Although the Karatina Garments case (supra) was a civil case involving debt collection, where the Defendant sought to set aside summary judgment on the grounds that he had not been served with Summons, the principle outlined there, would, in my view, apply to election petitions.  The principle is that if the Court is faced with conflicting affidavit evidence regarding the alleged service of Court process, it is proper that the deponents should be examined on oath to establish the truth.

So, then, is the case before me such a case?  Are there indeed conflicting affidavits as to alleged service of process?

Let us examine the evidence presented to this Court by way of depositions.  The First Respondent’s case in simple and straight forward, that he learnt from his sentries and the media that some people came to his house in Karen on 26th January, 2008 at 8 pm and again on 27th January, 2008 at 7. 30 a.m. and he later discovered that it was for the purpose of serving him with the election petition.  However, they were denied entry, and he was not served with the petition.

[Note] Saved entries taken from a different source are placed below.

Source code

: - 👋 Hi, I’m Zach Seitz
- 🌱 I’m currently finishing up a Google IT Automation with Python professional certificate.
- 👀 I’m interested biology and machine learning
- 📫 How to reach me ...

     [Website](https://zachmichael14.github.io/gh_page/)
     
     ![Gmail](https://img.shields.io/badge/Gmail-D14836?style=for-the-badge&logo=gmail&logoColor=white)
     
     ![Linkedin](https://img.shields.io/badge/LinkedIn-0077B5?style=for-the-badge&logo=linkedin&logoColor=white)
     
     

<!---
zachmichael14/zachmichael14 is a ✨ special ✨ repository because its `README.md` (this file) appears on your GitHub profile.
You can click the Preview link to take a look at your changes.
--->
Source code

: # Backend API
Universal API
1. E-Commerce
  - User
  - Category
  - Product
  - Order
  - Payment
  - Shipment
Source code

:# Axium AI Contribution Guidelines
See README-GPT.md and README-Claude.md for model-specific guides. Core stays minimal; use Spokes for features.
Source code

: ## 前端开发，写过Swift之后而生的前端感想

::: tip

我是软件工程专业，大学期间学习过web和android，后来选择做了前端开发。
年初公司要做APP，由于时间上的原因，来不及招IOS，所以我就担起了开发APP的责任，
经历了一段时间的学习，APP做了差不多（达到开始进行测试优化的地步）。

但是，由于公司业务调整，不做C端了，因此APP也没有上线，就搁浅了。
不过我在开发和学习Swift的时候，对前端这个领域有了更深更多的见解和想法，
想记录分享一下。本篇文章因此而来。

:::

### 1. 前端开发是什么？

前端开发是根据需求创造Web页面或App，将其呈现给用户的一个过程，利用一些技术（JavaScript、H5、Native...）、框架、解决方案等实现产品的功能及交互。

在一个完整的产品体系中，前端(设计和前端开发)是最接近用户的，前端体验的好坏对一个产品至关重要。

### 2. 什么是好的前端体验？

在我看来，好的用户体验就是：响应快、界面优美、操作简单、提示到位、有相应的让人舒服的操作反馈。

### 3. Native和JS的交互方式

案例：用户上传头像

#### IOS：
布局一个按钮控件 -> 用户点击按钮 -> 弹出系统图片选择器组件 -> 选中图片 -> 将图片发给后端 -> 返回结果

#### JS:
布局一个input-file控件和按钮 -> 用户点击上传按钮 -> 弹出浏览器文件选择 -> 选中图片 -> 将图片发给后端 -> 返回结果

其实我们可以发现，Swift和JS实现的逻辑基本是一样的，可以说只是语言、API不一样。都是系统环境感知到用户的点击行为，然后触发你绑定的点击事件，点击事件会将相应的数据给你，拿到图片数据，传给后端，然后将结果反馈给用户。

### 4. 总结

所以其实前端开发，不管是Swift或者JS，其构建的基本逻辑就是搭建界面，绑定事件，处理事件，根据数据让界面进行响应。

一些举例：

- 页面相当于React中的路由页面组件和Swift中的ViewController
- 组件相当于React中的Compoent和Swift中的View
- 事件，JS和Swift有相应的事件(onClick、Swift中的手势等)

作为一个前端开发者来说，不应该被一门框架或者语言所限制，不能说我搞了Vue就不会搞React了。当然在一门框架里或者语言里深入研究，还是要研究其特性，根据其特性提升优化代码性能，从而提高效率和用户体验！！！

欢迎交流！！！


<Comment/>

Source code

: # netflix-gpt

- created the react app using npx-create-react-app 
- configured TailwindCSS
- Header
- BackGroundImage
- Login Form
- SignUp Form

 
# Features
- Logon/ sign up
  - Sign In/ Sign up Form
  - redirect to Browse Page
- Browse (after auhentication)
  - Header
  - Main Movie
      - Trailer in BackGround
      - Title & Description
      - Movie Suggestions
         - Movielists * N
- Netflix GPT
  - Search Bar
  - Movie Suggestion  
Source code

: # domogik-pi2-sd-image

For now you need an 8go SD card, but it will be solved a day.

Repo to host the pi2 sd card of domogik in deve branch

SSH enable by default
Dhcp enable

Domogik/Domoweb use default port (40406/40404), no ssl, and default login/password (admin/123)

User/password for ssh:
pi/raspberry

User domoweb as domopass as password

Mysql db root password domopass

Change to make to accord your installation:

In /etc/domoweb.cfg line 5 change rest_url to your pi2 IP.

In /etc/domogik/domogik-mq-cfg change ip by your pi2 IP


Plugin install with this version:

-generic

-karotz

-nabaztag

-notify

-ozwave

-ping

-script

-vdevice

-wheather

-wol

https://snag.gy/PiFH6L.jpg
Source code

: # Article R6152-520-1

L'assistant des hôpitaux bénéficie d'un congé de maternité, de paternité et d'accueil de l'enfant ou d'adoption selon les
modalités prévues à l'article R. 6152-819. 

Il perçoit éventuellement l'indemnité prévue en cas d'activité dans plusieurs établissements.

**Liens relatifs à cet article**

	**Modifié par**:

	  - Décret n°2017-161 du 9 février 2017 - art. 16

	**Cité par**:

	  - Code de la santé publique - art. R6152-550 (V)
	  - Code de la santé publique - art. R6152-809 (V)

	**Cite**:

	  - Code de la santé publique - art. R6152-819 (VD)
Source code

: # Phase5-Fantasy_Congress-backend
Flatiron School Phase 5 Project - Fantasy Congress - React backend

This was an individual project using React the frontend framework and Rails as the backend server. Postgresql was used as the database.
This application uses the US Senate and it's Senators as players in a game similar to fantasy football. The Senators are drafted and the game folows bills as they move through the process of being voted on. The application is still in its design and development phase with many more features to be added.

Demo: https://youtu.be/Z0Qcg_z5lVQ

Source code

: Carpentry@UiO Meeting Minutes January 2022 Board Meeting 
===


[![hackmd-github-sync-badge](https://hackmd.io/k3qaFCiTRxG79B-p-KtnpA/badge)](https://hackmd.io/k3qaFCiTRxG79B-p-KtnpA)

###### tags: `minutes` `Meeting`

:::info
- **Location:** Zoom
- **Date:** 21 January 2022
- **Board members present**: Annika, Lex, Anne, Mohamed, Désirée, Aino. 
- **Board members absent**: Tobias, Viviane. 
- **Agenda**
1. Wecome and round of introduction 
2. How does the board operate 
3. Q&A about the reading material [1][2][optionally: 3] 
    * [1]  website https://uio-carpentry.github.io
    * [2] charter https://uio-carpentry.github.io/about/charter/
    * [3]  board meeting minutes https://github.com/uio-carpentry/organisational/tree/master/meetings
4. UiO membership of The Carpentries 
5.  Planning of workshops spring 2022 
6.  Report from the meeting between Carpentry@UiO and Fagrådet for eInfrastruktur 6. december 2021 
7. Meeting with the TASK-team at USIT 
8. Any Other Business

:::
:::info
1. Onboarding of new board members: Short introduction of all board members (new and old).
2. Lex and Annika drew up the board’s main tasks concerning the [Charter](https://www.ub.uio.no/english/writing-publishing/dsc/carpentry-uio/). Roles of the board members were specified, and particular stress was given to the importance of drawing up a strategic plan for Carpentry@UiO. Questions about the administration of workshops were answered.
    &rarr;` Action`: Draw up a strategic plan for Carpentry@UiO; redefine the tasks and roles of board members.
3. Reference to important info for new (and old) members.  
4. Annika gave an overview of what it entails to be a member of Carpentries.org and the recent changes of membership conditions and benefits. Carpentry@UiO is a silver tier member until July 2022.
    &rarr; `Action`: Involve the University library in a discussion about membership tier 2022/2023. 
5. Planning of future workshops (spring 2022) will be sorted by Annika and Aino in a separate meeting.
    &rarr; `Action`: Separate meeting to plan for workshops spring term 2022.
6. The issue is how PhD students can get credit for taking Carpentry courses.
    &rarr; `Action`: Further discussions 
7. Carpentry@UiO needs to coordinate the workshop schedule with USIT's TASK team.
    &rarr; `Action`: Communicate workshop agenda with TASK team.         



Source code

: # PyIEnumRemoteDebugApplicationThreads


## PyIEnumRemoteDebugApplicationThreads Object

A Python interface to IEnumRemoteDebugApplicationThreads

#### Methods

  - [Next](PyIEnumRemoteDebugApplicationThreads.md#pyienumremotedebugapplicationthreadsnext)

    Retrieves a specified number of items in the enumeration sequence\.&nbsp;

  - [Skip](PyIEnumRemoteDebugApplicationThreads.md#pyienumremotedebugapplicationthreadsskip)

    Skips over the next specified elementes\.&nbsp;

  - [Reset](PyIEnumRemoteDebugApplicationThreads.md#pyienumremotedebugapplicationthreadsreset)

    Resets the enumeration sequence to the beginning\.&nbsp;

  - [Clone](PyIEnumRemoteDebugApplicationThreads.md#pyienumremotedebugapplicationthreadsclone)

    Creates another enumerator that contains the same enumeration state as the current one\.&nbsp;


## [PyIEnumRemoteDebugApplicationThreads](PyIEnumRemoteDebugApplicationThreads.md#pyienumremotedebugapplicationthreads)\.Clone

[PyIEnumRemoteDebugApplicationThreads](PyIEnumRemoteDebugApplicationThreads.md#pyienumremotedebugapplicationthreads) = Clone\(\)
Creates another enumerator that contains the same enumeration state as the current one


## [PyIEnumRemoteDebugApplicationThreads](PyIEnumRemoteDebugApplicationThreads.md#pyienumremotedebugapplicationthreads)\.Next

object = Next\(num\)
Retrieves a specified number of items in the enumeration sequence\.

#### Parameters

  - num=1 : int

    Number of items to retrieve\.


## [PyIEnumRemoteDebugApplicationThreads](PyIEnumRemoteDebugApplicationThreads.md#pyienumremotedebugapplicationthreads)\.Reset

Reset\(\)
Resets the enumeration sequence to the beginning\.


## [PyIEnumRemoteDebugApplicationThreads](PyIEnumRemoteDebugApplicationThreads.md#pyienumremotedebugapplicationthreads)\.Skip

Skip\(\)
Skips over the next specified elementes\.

The Petitioner’s evidence does not contradict that of the First Respondent in substance and essence.  The Petitioner says in his affidavit sworn on the 5th March, 2008 that when the process servers first visited the home of the First Respondent on 26th January, 2008, they were asked by the guard to return the following day (paragraph 45).  The following day the same guard informed them that “the First Respondent had refused to be served with the petition in his home and ordered that the petition be served on him at his Oginga Odinga offices on Kiambere Road, Upper Hill”(paragraph 50(e)). At that point they left the petition with the guard of the First Respondent and requested him to give it to the First Respondent (paragraph 50(j)).

I see absolutely no contradiction in substance in the evidence presented before the Court.  The facts here are not the same, or anywhere close, to the facts in the Onalo case (supra) relied upon by Dr. Kuria.  In Onalo, the Second Respondent alleged that he had not been personally served with the petition.  The Petitioner produced affidavits of three persons who said that indeed he had been personally served at Dambusters Restaurant.  The Petitioner said he was not at Dambusters at the time but was at Parliament Buildings.  There was completely conflicting evidence: one saying he was physically and personally served; the other saying he was not.  Clearly, in that situation the Court ordered the examination of deponents.

In the case before me, there is no such conflict.  There is no allegation of physical and personal service.  The Petitioner says his process servers were at the First Respondent’s gate; and were denied entry.  The First Respondent does not dispute this.  So where is the conflict that requires cross-examination of the deponents?  In my view there is none.  The affidavit evidence as to service of process presented by the Petitioner, together with the affidavits of the three Court process servers is elaborate and sufficient for this Court to make a determination of the “facts”.  So is the deposition of the First Respondent.  There is no further need for examination of the deponents.  The Petitioner’s Counsels have not told this Court exactly what the conflict in evidence is, and what more they would wish to know from the First Respondent.  For instance, they have not outlined to this Court what specific questions they would wish to ask, the answers to which are not provided in the deposition.  Mr. Orengo, Counsel for the First Respondent, says that the Petitioner is only attempting to “fill the gaps” in evidence, by insisting on calling the deponents.  He says he does not feel the need to examine the process servers, and will accept their depositions as presented.  It is also instructive to note that although the First Respondent’s affidavit had been filed in Court on 8th February, 2008 the Petitioner did not make a formal application to call the deponents until 20th March, 2008 and only after the First Respondent had made submissions on the application to strike out the Petition.  In my view this is an after-thought, and an attempt to go on a fishing expedition of issues not relevant to the determination of the application before this Court.

Accordingly, and for reasons outlined, I disallow the Petitioner’s application to examine the four deponents, with costs to the First Respondent.